Published on 06 Dec 2016 • Delaware, USA (National/Federal) |
"Neither the Seller nor any of its Affiliates or Representatives is making any representation or warranty of any kind or nature whatsoever, oral or written, express or implied (including but not limited to, any relating to financial condition, results of operations, assets or liabilities of the Transferred Group), except as expressly set forth in this Article III, as modified by the Disclosure Schedules, and the Seller hereby disclaims any such other representations and warranties."
"The Buyer is a sophisticated purchaser and has made its own independent investigation, review and analysis regarding the Transferred Group and the transactions contemplated hereby, which investigation, review and analysis were conducted by the Buyer together with expert advisors, including legal counsel, that it has engaged for such purpose.

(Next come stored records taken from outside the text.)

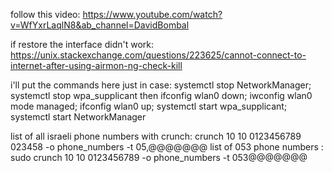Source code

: follow this video:
https://www.youtube.com/watch?v=WfYxrLaqlN8&ab_channel=DavidBombal

if restore the interface didn't work: https://unix.stackexchange.com/questions/223625/cannot-connect-to-internet-after-using-airmon-ng-check-kill

i'll put the commands here just in case:
systemctl stop NetworkManager; 
systemctl stop wpa_supplicant 
then ifconfig wlan0 down; 
iwconfig wlan0 mode managed; 
ifconfig wlan0 up; 
systemctl start wpa_supplicant; 
systemctl start NetworkManager

list of all israeli phone numbers with crunch: crunch 10 10 0123456789 023458 -o phone_numbers -t 05,@@@@@@@
list of 053 phone numbers : sudo crunch 10 10 0123456789 -o phone_numbers -t 053@@@@@@@
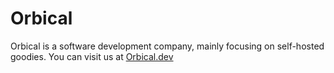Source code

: # Orbical
Orbical is a software development company, mainly focusing on self-hosted goodies.
You can visit us at [Orbical.dev](https://orbical.dev)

The Buyer acknowledges that neither the Seller nor any of its Affiliates or Representatives is making, directly or indirectly, any representation or warranty with respect to any data rooms, management presentations, due diligence discussions, estimates, projections or forecasts involving the Transferred Group, including, without limitation, as contained in the Confidential Information Packet dated August 2013 and any other projections provided to Buyer, unless any such information is expressly included in a representation or warranty contained in Article III…" (emphasis added)
"This Agreement (including the Exhibits and Schedules hereto), the Ancillary Agreements and the Confidentiality Agreement constitute the entire understanding and agreement, and supersede all prior written agreements, arrangements, communications and understandings and all prior and contemporaneous oral agreements, arrangements, communications and understandings between the parties with respect to the subject matter hereof and thereof."